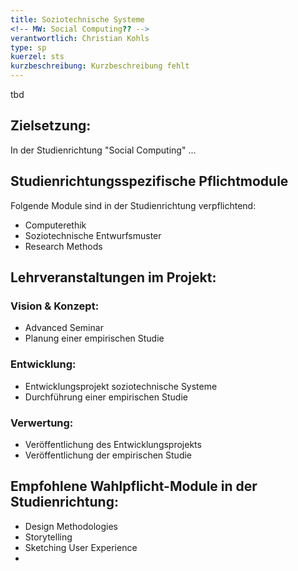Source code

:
 ```yaml
---
title: Soziotechnische Systeme
<!-- MW: Social Computing?? -->
verantwortlich: Christian Kohls
type: sp
kuerzel: sts
kurzbeschreibung: Kurzbeschreibung fehlt
---
```


tbd

## Zielsetzung:

In der Studienrichtung "Social Computing" ... 


## Studienrichtungsspezifische Pflichtmodule
Folgende Module sind in der Studienrichtung verpflichtend: 
<!-- MW: 3 Module mit je 6 cp -->
* Computerethik
* Soziotechnische Entwurfsmuster
* Research Methods

## Lehrveranstaltungen im Projekt:

### Vision & Konzept:
- Advanced Seminar
- Planung einer empirischen Studie

### Entwicklung:
- Entwicklungsprojekt soziotechnische Systeme
- Durchführung einer empirischen Studie

### Verwertung:
- Veröffentlichung des Entwicklungsprojekts
- Veröffentlichung der empirischen Studie

## Empfohlene Wahlpflicht-Module in der Studienrichtung:
- Design Methodologies
- Storytelling
- Sketching User Experience
-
——————————
Your task
Provide the count of lines above containing "Computing", without any added words.

Result of the task
2